▶ BRIEF: Copy exactly the lines of the material below, starting with the first and including the line that holds "## Plotting".

▶ RECORDS FOR THIS TASK:

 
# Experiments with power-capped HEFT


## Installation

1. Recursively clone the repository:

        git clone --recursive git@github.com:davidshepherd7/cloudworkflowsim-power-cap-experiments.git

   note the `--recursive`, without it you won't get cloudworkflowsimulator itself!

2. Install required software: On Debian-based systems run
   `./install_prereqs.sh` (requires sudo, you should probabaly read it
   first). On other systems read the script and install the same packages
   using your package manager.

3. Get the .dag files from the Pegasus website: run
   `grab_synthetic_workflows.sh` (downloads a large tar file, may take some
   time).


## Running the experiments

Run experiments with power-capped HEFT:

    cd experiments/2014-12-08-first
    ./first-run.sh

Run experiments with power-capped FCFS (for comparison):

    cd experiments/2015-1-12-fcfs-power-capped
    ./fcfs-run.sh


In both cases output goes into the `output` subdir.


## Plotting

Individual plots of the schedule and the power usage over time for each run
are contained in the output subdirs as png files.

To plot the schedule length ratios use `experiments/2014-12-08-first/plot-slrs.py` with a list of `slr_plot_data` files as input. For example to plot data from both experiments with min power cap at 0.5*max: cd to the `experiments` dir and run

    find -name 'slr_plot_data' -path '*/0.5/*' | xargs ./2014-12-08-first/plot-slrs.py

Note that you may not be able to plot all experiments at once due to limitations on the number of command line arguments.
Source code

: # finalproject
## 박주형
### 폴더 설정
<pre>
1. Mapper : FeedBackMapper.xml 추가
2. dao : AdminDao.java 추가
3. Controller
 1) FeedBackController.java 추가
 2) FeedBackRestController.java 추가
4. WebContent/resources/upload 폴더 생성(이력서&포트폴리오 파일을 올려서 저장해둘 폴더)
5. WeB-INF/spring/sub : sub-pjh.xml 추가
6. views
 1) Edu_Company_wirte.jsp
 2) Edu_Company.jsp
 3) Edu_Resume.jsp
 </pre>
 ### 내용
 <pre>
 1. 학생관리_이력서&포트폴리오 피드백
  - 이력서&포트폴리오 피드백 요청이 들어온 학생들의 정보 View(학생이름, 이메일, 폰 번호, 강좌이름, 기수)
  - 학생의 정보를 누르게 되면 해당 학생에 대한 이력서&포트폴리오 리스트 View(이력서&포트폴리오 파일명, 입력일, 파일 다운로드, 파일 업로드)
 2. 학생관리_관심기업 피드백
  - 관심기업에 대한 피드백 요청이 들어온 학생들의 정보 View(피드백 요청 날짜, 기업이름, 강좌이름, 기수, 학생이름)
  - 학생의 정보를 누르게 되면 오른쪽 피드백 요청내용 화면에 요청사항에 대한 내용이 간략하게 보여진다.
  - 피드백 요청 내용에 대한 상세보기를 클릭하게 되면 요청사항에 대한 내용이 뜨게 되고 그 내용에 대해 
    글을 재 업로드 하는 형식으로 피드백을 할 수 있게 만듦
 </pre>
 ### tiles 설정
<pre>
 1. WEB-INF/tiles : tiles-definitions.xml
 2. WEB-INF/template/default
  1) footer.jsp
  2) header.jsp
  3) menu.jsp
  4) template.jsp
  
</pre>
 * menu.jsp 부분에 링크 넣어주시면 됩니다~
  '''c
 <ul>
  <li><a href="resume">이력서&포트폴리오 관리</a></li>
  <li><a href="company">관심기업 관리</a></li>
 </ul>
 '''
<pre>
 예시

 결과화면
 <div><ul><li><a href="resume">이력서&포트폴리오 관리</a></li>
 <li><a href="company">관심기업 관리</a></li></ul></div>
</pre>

▶ RESPONSE TO THE TASK:
# Experiments with power-capped HEFT


## Installation

1. Recursively clone the repository:

        git clone --recursive git@github.com:davidshepherd7/cloudworkflowsim-power-cap-experiments.git

   note the `--recursive`, without it you won't get cloudworkflowsimulator itself!

2. Install required software: On Debian-based systems run
   `./install_prereqs.sh` (requires sudo, you should probabaly read it
   first). On other systems read the script and install the same packages
   using your package manager.

3. Get the .dag files from the Pegasus website: run
   `grab_synthetic_workflows.sh` (downloads a large tar file, may take some
   time).


## Running the experiments

Run experiments with power-capped HEFT:

    cd experiments/2014-12-08-first
    ./first-run.sh

Run experiments with power-capped FCFS (for comparison):

    cd experiments/2015-1-12-fcfs-power-capped
    ./fcfs-run.sh


In both cases output goes into the `output` subdir.


## Plotting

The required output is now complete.